In late September, David Cross stirred up controversy by calling out Bill Burr, Dave Chappelle, and more of his peers for performing at the Riyadh Comedy Festival in Saudi Arabia, which he blasted as a “disgusting” acceptance of the country’s “totalitarian” attacks on human rights. Now that the festival has come and gone, a number of comics—including Burr and Aziz Ansari—have publicly defended their decision to participate, with the former dismissing criticisms and the latter offering to give part of the fee he received to charity—an offer at least one organization has already said it will not accept.
Cross has been unimpressed by the response, telling Vanity Fair that arguments like Ansari’s—that this event gave American comedians a chance to open dialogue with the Saudi people—is “absolute, utter horseshit.” As Burr himself pointed out, the festival was attended largely by Saudi royalty and other elites. According to Cross, that means “it has nothing to do with performing for the people.”
Fiery as his criticism is, Cross definitely doesn’t aspire to be a perfect model of progressive morality. He’s pointed out the hypocrisy inherent in comedians decrying cancel culture to enormous audiences, but nevertheless, there’s a politically incorrect term he longs to say onstage himself: “I wish I could use the word retarded,” says Cross. “It’s quick, it’s succinct, and everybody knows what you mean, and it’s clunky to say the other viable things. I know it’s upsetting to some people, but I wish they would not be upset about it.”
Vanity Fair spoke with Cross about Riyadh, “woke” comedy, and why he keeps a “go-bag” packed just in case things get too dicey during the second Trump administration. Ambivalent as he might be about the use of some politically charged words, he draws a hard and fast line at coddling authoritarianism—whether overseas or at home.
Vanity Fair: Why did you decide to write what you did about Riyadh?
David Cross: There were like three or four different requests to get my take on it, and I knew that was only going to continue. So I thought, I’ll just put it out there, and then anybody who wants can pull whatever quote they want. But ironically, that resulted in lots and lots and lots more people going, “Hey, so what are your thoughts?”
The response from Bill Burr, Aziz Ansari, and a few others has sort of amounted to a shrug about getting paid. What do you think of that?
I disagree that that was their response. That response came, but that was in attendance with this kind of after-the-fact justification. The one I’ve seen the most is, “Well, it’s a good thing to engage in dialogue. We’re opening it up, and we’re showing them what stand-up comedy can be, and this is a good thing.” One of the things I keep coming back to is a comment someone made about Bill Burr’s [response], you know: “I went and they didn’t behead anybody, and it was clean, and women are walking around. And they’ve got a Popeyes and a Chili’s” and whatever. But somebody [else] wrote, “You saw what they wanted you to see, and you said what they wanted you to say.” So it has nothing to do with performing for the people, because they weren’t performing for the people, and it was a very dangerous, upsetting thing that they participated in.

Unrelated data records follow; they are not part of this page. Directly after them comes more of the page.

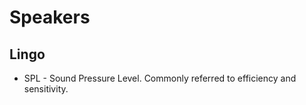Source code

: # Speakers

## Lingo

* SPL - Sound Pressure Level. Commonly referred to efficiency and sensitivity.

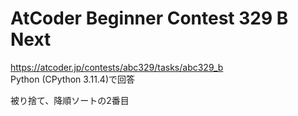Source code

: # AtCoder Beginner Contest 329 B Next  
https://atcoder.jp/contests/abc329/tasks/abc329_b  
Python (CPython 3.11.4)で回答  

被り捨て、降順ソートの2番目
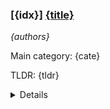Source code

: ### [{idx}] [{title}]({url})
*{authors}*

Main category: {cate}

TLDR: {tldr}


<details>
  <summary>Details</summary>
Motivation: {motivation}

Method: {method}

Result: {result}

Conclusion: {conclusion}

Abstract: {summary}

</details>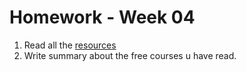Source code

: # Homework - Week 04

1. Read all the [resources](../resources/week04.md)
2. Write summary about the free courses u have read.

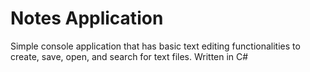 # Notes Application
Simple console application that has basic text editing functionalities to create, save, open, and search for text files.
Written in C#
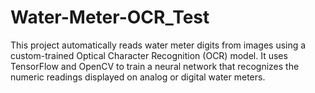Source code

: # Water-Meter-OCR_Test

This project automatically reads water meter digits from images using a custom-trained Optical Character Recognition (OCR) model.
It uses TensorFlow and OpenCV to train a neural network that recognizes the numeric readings displayed on analog or digital water meters.
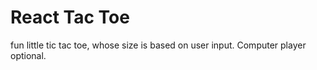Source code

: # React Tac Toe

fun little tic tac toe, whose size is based on user input. Computer player optional.
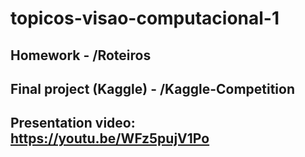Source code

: # topicos-visao-computacional-1

## Homework - /Roteiros
## Final project (Kaggle) - /Kaggle-Competition
## Presentation video: https://youtu.be/WFz5pujV1Po
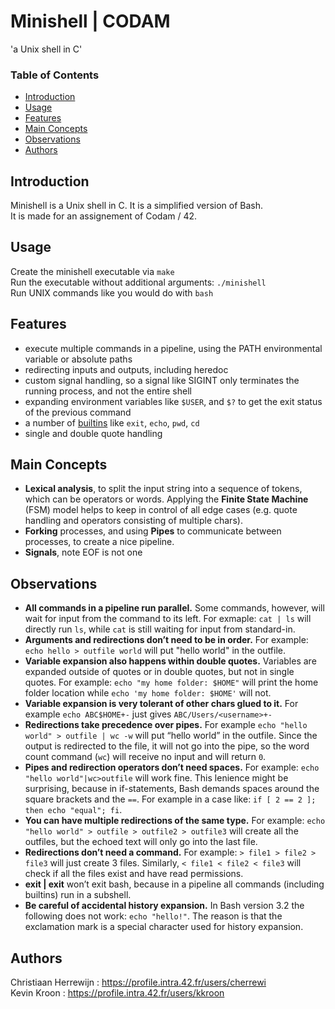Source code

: # Minishell | CODAM
'a Unix shell in C'

### Table of Contents
* [Introduction](#introduction)
* [Usage](#usage)
* [Features](#features)
* [Main Concepts](#main-concepts)
* [Observations](#observations)
* [Authors](#authors)

## Introduction
Minishell is a Unix shell in C. It is a simplified version of Bash. \
It is made for an assignement of Codam / 42.

## Usage
Create the minishell executable via `make` \
Run the executable without additional arguments: `./minishell` \
Run UNIX commands like you would do with `bash`

## Features
* execute multiple commands in a pipeline, using the PATH environmental variable or absolute paths
* redirecting inputs and outputs, including heredoc
* custom signal handling, so a signal like SIGINT only terminates the running process, and not the entire shell
* expanding environment variables like `$USER`, and `$?` to get the exit status of the previous command
* a number of [builtins](https://pubs.opengroup.org/onlinepubs/009695399/idx/sbi.html) like `exit`, `echo`, `pwd`, `cd`
* single and double quote handling


## Main Concepts
* **Lexical analysis**, to split the input string into a sequence of tokens, which can be operators or words. Applying the **Finite State Machine** (FSM) model helps to keep in control of all edge cases (e.g. quote handling and operators consisting of multiple chars).
* **Forking** processes, and using **Pipes** to communicate between processes, to create a nice pipeline.
* **Signals**, note EOF is not one

## Observations
* **All commands in a pipeline run parallel.** Some commands, however, will wait for input from the command to its left. For exmaple: `cat | ls` will directly run `ls`, while `cat` is still waiting for input from standard-in.
* **Arguments and redirections don’t need to be in order.** For example: `echo hello > outfile world` will put "hello world" in the outfile.
* **Variable expansion also happens within double quotes.** Variables are expanded outside of quotes or in double quotes, but not in single quotes. For example: `echo "my home folder: $HOME"` will print the home folder location while `echo 'my home folder: $HOME'` will not.
* **Variable expansion is very tolerant of other chars glued to it.** For example `echo ABC$HOME+-` just gives `ABC/Users/<username>+-`
* **Redirections take precedence over pipes.** For example `echo "hello world" > outfile | wc -w` will put “hello world” in the outfile. Since the output is redirected to the file, it will not go into the pipe, so the word count command (`wc`) will receive no input and will return `0`.
* **Pipes and redirection operators don’t need spaces.** For example: `echo "hello world"|wc>outfile` will work fine. This lenience might be surprising, because in if-statements, Bash demands spaces around the square brackets and the `==`. For example in a case like: `if [ 2 == 2 ]; then echo "equal"; fi`.
* **You can have multiple redirections of the same type.** For example: `echo "hello world" > outfile > outfile2 > outfile3` will create all the outfiles, but the echoed text will only go into the last file.
* **Redirections don’t need a command.** For example: `> file1 > file2 > file3` will just create 3 files. Similarly, `< file1 < file2 < file3` will check if all the files exist and have read permissions.
* **exit | exit** won’t exit bash, because in a pipeline all commands (including builtins) run in a subshell.
* **Be careful of accidental history expansion.** In Bash version 3.2 the following does not work: `echo "hello!"`. The reason is that the exclamation mark is a special character used for history expansion.

## Authors
Christiaan Herrewijn : https://profile.intra.42.fr/users/cherrewi \
Kevin Kroon : https://profile.intra.42.fr/users/kkroon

And of course it’s for the money. If they really thought it was about all those other justifications that they’ve come up with, then they’d go and they’d do it for free. They’d go to a town square and perform for the actual people there, and not the royal family, and not with a four-page list of things they can’t talk about. I would have more—not a lot more, but I’d have more—respect for people who were just like, “I’m doing it for the money.” When you start equivocating and making all this, “What about your pants that are made by slave labor?” and all this bullshit…. I will continue to talk about those bad things, either here or abroad, as I’ve done my whole career, and that’s the beauty of what I get to do. You cannot do that in Saudi Arabia. So they’re grasping at straws. All those arguments collapse under just a modicum of reality.
A devil’s advocate could argue that the US has, at least for now, an authoritarian regime, and it also has a history of genocide and human rights abuses. So what’s the difference between performing in the US and performing in Saudi Arabia?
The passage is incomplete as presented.